DATA SECTION |
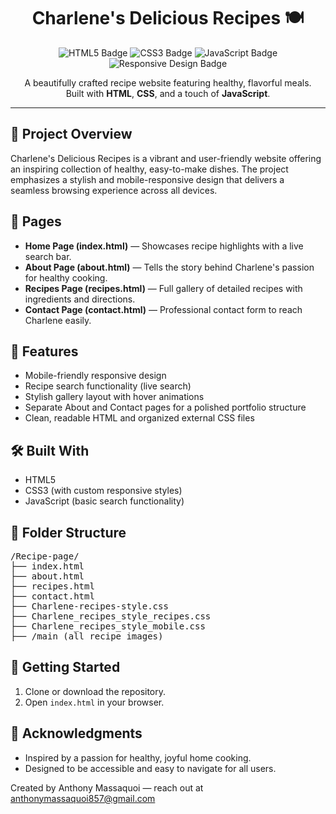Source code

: <h1 align="center">Charlene's Delicious Recipes 🍽️</h1>

<p align="center">
  <img src="https://img.shields.io/badge/HTML5-E34F26?style=for-the-badge&logo=html5&logoColor=white" alt="HTML5 Badge"/>
  <img src="https://img.shields.io/badge/CSS3-1572B6?style=for-the-badge&logo=css3&logoColor=white" alt="CSS3 Badge"/>
  <img src="https://img.shields.io/badge/JavaScript-F7DF1E?style=for-the-badge&logo=javascript&logoColor=black" alt="JavaScript Badge"/>
  <img src="https://img.shields.io/badge/Responsive-Design-6DB33F?style=for-the-badge&logo=responsive&logoColor=white" alt="Responsive Design Badge"/>
</p>

<p align="center">
  A beautifully crafted recipe website featuring healthy, flavorful meals.<br>
  Built with <strong>HTML</strong>, <strong>CSS</strong>, and a touch of <strong>JavaScript</strong>.
</p>

<hr>

<h2>🌟 Project Overview</h2>

<p>
Charlene's Delicious Recipes is a vibrant and user-friendly website offering an inspiring collection of healthy, easy-to-make dishes. 
The project emphasizes a stylish and mobile-responsive design that delivers a seamless browsing experience across all devices.
</p>

<h2>📄 Pages</h2>

<ul>
  <li><strong>Home Page (index.html)</strong> — Showcases recipe highlights with a live search bar.</li>
  <li><strong>About Page (about.html)</strong> — Tells the story behind Charlene's passion for healthy cooking.</li>
  <li><strong>Recipes Page (recipes.html)</strong> — Full gallery of detailed recipes with ingredients and directions.</li>
  <li><strong>Contact Page (contact.html)</strong> — Professional contact form to reach Charlene easily.</li>
</ul>

<h2>🎨 Features</h2>

<ul>
  <li>Mobile-friendly responsive design</li>
  <li>Recipe search functionality (live search)</li>
  <li>Stylish gallery layout with hover animations</li>
  <li>Separate About and Contact pages for a polished portfolio structure</li>
  <li>Clean, readable HTML and organized external CSS files</li>
</ul>

<h2>🛠️ Built With</h2>

<ul>
  <li>HTML5</li>
  <li>CSS3 (with custom responsive styles)</li>
  <li>JavaScript (basic search functionality)</li>
</ul>

<h2>📂 Folder Structure</h2>

<pre>
/Recipe-page/
├── index.html
├── about.html
├── recipes.html
├── contact.html
├── Charlene-recipes-style.css
├── Charlene_recipes_style_recipes.css
├── Charlene_recipes_style_mobile.css
├── /main (all recipe images)
</pre>

<h2>🚀 Getting Started</h2>

<ol>
  <li>Clone or download the repository.</li>
  <li>Open <code>index.html</code> in your browser.</li>
</ol>

<h2>🙌 Acknowledgments</h2>

<ul>
  <li>Inspired by a passion for healthy, joyful home cooking.</li>
  <li>Designed to be accessible and easy to navigate for all users.</li>
</ul>

<p>Created by Anthony Massaquoi — reach out at <a href="mailto:anthonymassaquoi857@gmail.com">anthonymassaquoi857@gmail.com</a></p>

WHAT IS EXPECTED | Print out the entries once more, unchanged. No pictures.

ANSWER FOR THE TASK |
Source code

: <h1 align="center">Charlene's Delicious Recipes 🍽️</h1>

<p align="center">
  <img src="https://img.shields.io/badge/HTML5-E34F26?style=for-the-badge&logo=html5&logoColor=white" alt="HTML5 Badge"/>
  <img src="https://img.shields.io/badge/CSS3-1572B6?style=for-the-badge&logo=css3&logoColor=white" alt="CSS3 Badge"/>
  <img src="https://img.shields.io/badge/JavaScript-F7DF1E?style=for-the-badge&logo=javascript&logoColor=black" alt="JavaScript Badge"/>
  <img src="https://img.shields.io/badge/Responsive-Design-6DB33F?style=for-the-badge&logo=responsive&logoColor=white" alt="Responsive Design Badge"/>
</p>

<p align="center">
  A beautifully crafted recipe website featuring healthy, flavorful meals.<br>
  Built with <strong>HTML</strong>, <strong>CSS</strong>, and a touch of <strong>JavaScript</strong>.
</p>

<hr>

<h2>🌟 Project Overview</h2>

<p>
Charlene's Delicious Recipes is a vibrant and user-friendly website offering an inspiring collection of healthy, easy-to-make dishes. 
The project emphasizes a stylish and mobile-responsive design that delivers a seamless browsing experience across all devices.
</p>

<h2>📄 Pages</h2>

<ul>
  <li><strong>Home Page (index.html)</strong> — Showcases recipe highlights with a live search bar.</li>
  <li><strong>About Page (about.html)</strong> — Tells the story behind Charlene's passion for healthy cooking.</li>
  <li><strong>Recipes Page (recipes.html)</strong> — Full gallery of detailed recipes with ingredients and directions.</li>
  <li><strong>Contact Page (contact.html)</strong> — Professional contact form to reach Charlene easily.</li>
</ul>

<h2>🎨 Features</h2>

<ul>
  <li>Mobile-friendly responsive design</li>
  <li>Recipe search functionality (live search)</li>
  <li>Stylish gallery layout with hover animations</li>
  <li>Separate About and Contact pages for a polished portfolio structure</li>
  <li>Clean, readable HTML and organized external CSS files</li>
</ul>

<h2>🛠️ Built With</h2>

<ul>
  <li>HTML5</li>
  <li>CSS3 (with custom responsive styles)</li>
  <li>JavaScript (basic search functionality)</li>
</ul>

<h2>📂 Folder Structure</h2>

<pre>
/Recipe-page/
├── index.html
├── about.html
├── recipes.html
├── contact.html
├── Charlene-recipes-style.css
├── Charlene_recipes_style_recipes.css
├── Charlene_recipes_style_mobile.css
├── /main (all recipe images)
</pre>

<h2>🚀 Getting Started</h2>

<ol>
  <li>Clone or download the repository.</li>
  <li>Open <code>index.html</code> in your browser.</li>
</ol>

<h2>🙌 Acknowledgments</h2>

<ul>
  <li>Inspired by a passion for healthy, joyful home cooking.</li>
  <li>Designed to be accessible and easy to navigate for all users.</li>
</ul>

<p>Created by Anthony Massaquoi — reach out at <a href="mailto:anthonymassaquoi857@gmail.com">anthonymassaquoi857@gmail.com</a></p>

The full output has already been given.